À cette époque, la loi mexicaine stipulait que toute activité publique liée au culte devait être tenue dans un bâtiment appartenant à l’État. Cela posait problème d’abord parce que nos grandes assemblées étaient tenues dans des lieux publics. Ensuite, parce que nos réunions hebdomadaires avaient souvent lieu aux domiciles de Témoins de Jéhovah. Et enfin, parce que nous prêchions dans les rues et de porte en porte.
Pour être en accord avec la loi, en 1943, nous nous sommes fait enregistrer en tant qu’association civile et culturelle à but non lucratif favorisant l’éducation et le bien-être des gens.

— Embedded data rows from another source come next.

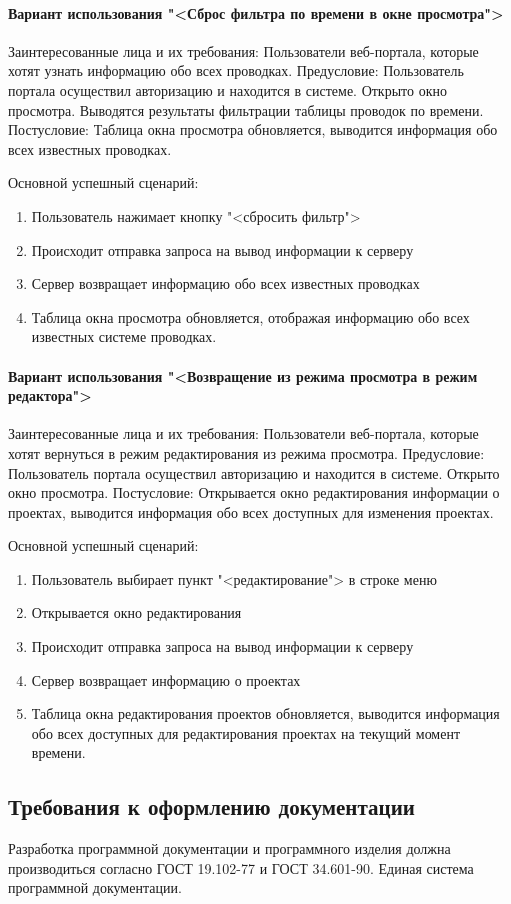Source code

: \paragraph{Вариант использования "<Сброс фильтра по времени в окне просмотра">}
Заинтересованные лица и их требования: Пользователи веб-портала, которые хотят узнать информацию обо всех проводках.
Предусловие: Пользователь портала осуществил авторизацию и находится в системе. Открыто окно просмотра. Выводятся результаты фильтрации таблицы проводок по времени.
Постусловие: Таблица окна просмотра обновляется, выводится информация обо всех известных проводках.

Основной успешный сценарий:
\begin{enumerate}
	\item Пользователь нажимает кнопку "<сбросить фильтр">
	\item Происходит отправка запроса на вывод информации к серверу 
	\item Сервер возвращает информацию обо всех известных проводках
	\item Таблица окна просмотра обновляется, отображая информацию обо всех известных системе проводках.
\end{enumerate}

\paragraph{Вариант использования "<Возвращение из режима просмотра в режим редактора">}
Заинтересованные лица и их требования: Пользователи веб-портала, которые хотят вернуться в режим редактирования из режима просмотра.
Предусловие: Пользователь портала осуществил авторизацию и находится в системе. Открыто окно просмотра.
Постусловие: Открывается окно редактирования информации о проектах, выводится информация обо всех доступных для изменения проектах.

Основной успешный сценарий:
\begin{enumerate}
	\item Пользователь выбирает пункт "<редактирование"> в строке меню
	\item Открывается окно редактирования
	\item Происходит отправка запроса на вывод информации к серверу 
	\item Сервер возвращает информацию о проектах
	\item Таблица окна редактирования проектов обновляется, выводится информация обо всех доступных для редактирования проектах на текущий момент времени.
\end{enumerate}

\subsection{Требования к оформлению документации}

Разработка программной документации и программного изделия должна производиться согласно ГОСТ 19.102-77 и ГОСТ 34.601-90. Единая система программной документации.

Nous avons ainsi été répertoriés en tant qu’organisation culturelle et non en tant que religion. De ce fait, nous n’étions plus obligés d’effectuer nos activités uniquement dans des bâtiments appartenant à l’État.

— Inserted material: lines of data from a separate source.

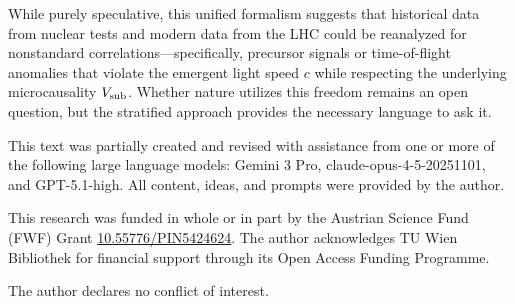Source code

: \documentclass[aps,prd,twocolumn,nofootinbib,superscriptaddress]{revtex4-2}
\begin{document}
While purely speculative, this unified formalism suggests that historical data from nuclear tests and modern data from the LHC could be reanalyzed for nonstandard correlations---specifically, precursor signals or time-of-flight anomalies that violate the emergent light speed $c$ while respecting the underlying microcausality $V_{\rm sub}$. Whether nature utilizes this freedom remains an open question, but the stratified approach provides the necessary language to ask it.

\begin{acknowledgments}
This text was partially created and revised with assistance from one or more of the following large language models: Gemini 3 Pro, claude-opus-4-5-20251101, and GPT-5.1-high. All content, ideas, and prompts were provided by the author.

This research was funded in whole or in part by the Austrian Science Fund (FWF) Grant \href{https://doi.org/10.55776/PIN5424624}{10.55776/PIN5424624}.
The author acknowledges TU Wien Bibliothek for financial support through its Open Access Funding Programme.

The author declares no conflict of interest.
\end{acknowledgments}


\end{document}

Nos activités comprenaient des programmes d’ordre culturel et éducatif. Par conséquent, nous remplissions totalement les exigences légales requises des organisations civiles et culturelles (Romains 13:1). Bien sûr, notre désir d’aider les gens en leur enseignant les vérités bibliques n’avait pas changé (Isaïe 48:17, 18). Nous n’allions pas tarder à voir que Jéhovah bénissait cette nouvelle disposition. Cela a ainsi posé le fondement d’une croissance exceptionnelle, comme s’en souviennent beaucoup de Témoins d’aujourd’hui.
Nous adaptons nos méthodes de prédication
Notre principale activité au Mexique a toujours été de prêcher la bonne nouvelle du royaume de Dieu. Cependant, comme l’apôtre Paul, nous avons adapté nos méthodes de prédication à notre nouvelle situation (1 Corinthiens 9:20-23). Par exemple, quand Paul a parlé aux Athéniens à l’Aréopage, il n’a pas cité directement les Écritures (Actes 17:22-31). De même, en prédication, nous n’avions pas la Bible en main et nous ne la citions pas lorsque nous entamions des conversations avec les personnes.

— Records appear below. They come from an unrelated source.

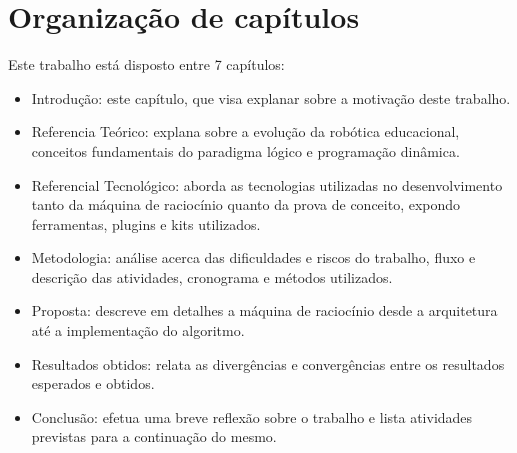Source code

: \section{Organização de capítulos}
Este trabalho está disposto entre 7 capítulos:
\begin{itemize}
\item Introdução: este capítulo, que visa explanar sobre a motivação deste trabalho.
\item Referencia Teórico: explana sobre a evolução da robótica educacional, conceitos fundamentais do paradigma lógico e programação dinâmica. 
\item Referencial Tecnológico: aborda as tecnologias utilizadas no desenvolvimento
tanto da máquina de raciocínio quanto da prova de conceito, expondo ferramentas, plugins e kits utilizados.
\item Metodologia: análise acerca das dificuldades e riscos do trabalho, fluxo e descrição das atividades, cronograma e métodos utilizados.
\item Proposta: descreve em detalhes a máquina de raciocínio desde a arquitetura até a implementação do algoritmo.
\item Resultados obtidos: relata as divergências e convergências entre os resultados esperados e obtidos.
\item Conclusão: efetua uma breve reflexão sobre o trabalho e lista atividades previstas para a continuação do mesmo.

\end{itemize}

« Nous nous présentions en tant que représentants d’une société culturelle et éducative, se souvient Isabel. Souvent, j’attirais l’attention sur des articles de Réveillez-vous ! qui n’abordaient pas directement de sujet biblique. » Et si l’interlocuteur manifestait de l’intérêt pour les choses spirituelles ? Alors nous leur parlions des vérités bibliques. « Comme nous n’avions pas de Bible avec nous, explique Aurora, nous devions apprendre par cœur beaucoup de versets bibliques. » Nos interlocuteurs réagissaient bien quand nous utilisions leur propre exemplaire de la Bible.
Nous défendons notre activité de porte-à-porte
Nous étions prêts à expliquer à quiconque s’interrogeait sur notre activité qu’elle était légalement reconnue (Philippiens 1:7). Avoir un justificatif officiel s’est avéré très utile a. « Nous avions toujours en notre possession une carte d’identification signée par le secrétaire des affaires étrangères », se souvient María. « Quand les autorités nous interpellaient et demandaient ce que nous faisions, dit Samuel, nous leur présentions notre carte. »
Notre carte d’identification nous a aidés à faire face à l’opposition. Par exemple, Jesús, qui a prêché dans l’État de Jalisco, dit : « En 1974, une foule menée par un prêtre nous a conduits, un couple de Témoins et moi, à la police municipale dans le but d’arrêter notre activité. Nous avons présenté nos cartes d’identification aux autorités, ce qui a calmé tout le monde. Après avoir bénéficié d’une assistance juridique, nous avons pu continuer à aider ceux qui avaient manifesté de l’intérêt dans la commune. Aujourd’hui, il existe plusieurs assemblées florissantes dans cette ville. »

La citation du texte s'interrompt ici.